SUPPLIED ENTRIES
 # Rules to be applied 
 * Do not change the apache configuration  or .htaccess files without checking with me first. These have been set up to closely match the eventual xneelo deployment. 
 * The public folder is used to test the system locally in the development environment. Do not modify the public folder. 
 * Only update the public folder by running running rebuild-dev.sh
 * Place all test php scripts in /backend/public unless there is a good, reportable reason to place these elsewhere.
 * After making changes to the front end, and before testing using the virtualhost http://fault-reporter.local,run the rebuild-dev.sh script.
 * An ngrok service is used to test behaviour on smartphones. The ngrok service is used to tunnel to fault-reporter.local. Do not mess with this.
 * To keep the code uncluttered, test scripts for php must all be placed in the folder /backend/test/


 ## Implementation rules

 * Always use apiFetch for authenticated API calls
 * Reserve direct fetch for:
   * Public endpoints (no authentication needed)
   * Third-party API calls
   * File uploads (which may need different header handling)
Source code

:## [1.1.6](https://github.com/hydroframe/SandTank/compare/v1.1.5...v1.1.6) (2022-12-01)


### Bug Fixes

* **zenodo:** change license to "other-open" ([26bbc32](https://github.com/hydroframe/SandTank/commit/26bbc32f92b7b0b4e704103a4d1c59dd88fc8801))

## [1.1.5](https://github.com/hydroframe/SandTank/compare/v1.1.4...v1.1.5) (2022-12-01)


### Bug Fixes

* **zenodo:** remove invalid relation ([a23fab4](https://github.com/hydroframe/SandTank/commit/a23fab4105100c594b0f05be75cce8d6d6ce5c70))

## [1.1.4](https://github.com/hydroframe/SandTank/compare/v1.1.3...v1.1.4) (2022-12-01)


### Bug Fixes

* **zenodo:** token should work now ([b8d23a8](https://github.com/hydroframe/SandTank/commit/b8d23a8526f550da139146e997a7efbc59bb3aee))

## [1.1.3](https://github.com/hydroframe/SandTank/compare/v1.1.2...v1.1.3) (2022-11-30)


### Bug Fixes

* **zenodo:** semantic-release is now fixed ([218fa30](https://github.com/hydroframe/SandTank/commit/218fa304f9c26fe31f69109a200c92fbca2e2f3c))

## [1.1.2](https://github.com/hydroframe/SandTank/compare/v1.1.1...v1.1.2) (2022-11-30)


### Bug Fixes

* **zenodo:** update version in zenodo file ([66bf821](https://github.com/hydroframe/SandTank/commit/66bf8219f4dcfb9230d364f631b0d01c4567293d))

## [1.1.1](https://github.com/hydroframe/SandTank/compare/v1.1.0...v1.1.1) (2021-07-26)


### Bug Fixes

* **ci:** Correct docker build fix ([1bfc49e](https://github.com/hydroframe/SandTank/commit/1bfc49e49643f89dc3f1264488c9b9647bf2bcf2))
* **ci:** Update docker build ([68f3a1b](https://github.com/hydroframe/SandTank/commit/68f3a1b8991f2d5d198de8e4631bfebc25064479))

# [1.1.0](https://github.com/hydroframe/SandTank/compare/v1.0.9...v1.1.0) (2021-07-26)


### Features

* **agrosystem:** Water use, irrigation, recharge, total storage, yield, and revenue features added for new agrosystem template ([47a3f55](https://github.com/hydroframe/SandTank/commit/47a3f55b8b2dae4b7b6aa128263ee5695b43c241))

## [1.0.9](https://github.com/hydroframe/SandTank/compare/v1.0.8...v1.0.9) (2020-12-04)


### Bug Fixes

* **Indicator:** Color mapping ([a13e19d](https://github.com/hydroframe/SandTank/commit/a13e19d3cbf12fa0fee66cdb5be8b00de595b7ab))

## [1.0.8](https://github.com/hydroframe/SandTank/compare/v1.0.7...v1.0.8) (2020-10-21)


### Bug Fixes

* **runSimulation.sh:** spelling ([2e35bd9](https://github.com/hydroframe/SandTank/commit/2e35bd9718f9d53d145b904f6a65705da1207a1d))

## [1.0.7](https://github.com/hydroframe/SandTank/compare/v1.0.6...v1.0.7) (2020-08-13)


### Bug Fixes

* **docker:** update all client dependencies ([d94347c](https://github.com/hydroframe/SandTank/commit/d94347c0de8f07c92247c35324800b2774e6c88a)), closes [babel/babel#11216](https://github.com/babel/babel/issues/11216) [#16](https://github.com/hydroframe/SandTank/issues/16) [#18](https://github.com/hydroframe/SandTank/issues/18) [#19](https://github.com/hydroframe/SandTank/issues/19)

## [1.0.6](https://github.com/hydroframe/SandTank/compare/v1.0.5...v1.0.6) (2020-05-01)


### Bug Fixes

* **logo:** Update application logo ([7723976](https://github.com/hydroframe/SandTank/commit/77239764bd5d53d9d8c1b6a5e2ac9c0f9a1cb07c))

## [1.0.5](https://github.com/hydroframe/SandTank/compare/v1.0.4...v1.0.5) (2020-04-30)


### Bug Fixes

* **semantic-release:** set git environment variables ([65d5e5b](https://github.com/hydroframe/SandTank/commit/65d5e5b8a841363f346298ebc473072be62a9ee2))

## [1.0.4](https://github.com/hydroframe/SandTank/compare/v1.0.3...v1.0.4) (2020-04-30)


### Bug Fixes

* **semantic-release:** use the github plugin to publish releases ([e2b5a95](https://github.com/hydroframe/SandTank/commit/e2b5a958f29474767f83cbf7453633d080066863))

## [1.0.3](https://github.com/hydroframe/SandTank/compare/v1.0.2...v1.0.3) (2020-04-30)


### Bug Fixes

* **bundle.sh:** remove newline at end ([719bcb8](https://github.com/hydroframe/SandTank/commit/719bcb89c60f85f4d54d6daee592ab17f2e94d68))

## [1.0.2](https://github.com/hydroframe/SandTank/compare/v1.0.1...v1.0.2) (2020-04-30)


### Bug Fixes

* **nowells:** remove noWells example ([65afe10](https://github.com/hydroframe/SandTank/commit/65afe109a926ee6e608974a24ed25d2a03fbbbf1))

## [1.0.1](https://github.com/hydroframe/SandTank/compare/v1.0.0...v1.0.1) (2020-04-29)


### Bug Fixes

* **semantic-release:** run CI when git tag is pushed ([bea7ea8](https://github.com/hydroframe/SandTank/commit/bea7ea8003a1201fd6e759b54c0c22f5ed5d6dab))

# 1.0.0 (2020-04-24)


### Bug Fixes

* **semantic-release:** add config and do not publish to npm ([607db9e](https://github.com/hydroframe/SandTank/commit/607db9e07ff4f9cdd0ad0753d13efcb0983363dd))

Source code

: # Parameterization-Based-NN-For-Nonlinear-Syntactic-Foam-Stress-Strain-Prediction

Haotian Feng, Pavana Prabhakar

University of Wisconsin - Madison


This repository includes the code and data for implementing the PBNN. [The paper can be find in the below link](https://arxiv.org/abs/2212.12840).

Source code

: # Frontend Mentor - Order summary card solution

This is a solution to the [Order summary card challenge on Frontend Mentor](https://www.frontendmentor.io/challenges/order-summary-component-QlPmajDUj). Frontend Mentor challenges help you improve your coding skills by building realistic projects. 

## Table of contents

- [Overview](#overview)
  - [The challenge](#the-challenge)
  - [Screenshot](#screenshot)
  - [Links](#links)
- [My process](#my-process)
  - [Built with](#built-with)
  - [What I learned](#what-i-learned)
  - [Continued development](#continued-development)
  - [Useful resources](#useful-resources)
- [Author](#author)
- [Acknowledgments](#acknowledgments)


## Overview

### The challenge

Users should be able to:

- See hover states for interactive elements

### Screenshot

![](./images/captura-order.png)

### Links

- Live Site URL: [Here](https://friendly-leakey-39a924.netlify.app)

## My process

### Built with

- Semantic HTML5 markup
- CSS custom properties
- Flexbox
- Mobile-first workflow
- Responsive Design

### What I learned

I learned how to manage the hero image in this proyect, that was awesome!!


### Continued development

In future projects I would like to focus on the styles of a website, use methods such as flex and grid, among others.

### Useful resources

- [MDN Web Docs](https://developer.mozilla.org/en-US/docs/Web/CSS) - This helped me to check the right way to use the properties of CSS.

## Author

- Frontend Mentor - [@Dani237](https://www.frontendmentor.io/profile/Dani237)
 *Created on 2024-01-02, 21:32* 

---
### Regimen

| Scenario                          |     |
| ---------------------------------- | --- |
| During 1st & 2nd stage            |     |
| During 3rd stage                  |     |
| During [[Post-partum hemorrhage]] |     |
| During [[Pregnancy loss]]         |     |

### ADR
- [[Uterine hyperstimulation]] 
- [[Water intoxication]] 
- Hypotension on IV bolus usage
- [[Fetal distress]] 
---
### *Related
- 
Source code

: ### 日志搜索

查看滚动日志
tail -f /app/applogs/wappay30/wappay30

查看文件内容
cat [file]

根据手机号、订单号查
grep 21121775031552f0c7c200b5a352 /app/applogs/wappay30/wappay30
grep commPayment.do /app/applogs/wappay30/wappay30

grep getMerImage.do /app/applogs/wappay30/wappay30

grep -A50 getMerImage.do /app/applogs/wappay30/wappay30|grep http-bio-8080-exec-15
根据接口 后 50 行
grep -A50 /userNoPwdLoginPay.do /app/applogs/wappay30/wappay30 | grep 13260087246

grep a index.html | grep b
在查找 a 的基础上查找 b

PROBLEM REQUIREMENTS
With the line that contains "grep commPayment.do /app/applogs/wappay30/wappay30" as the starting point, output each line exactly through the end of the listing above.

RESULT OF THIS EXERCISE
grep commPayment.do /app/applogs/wappay30/wappay30

grep getMerImage.do /app/applogs/wappay30/wappay30

grep -A50 getMerImage.do /app/applogs/wappay30/wappay30|grep http-bio-8080-exec-15
根据接口 后 50 行
grep -A50 /userNoPwdLoginPay.do /app/applogs/wappay30/wappay30 | grep 13260087246

grep a index.html | grep b
在查找 a 的基础上查找 b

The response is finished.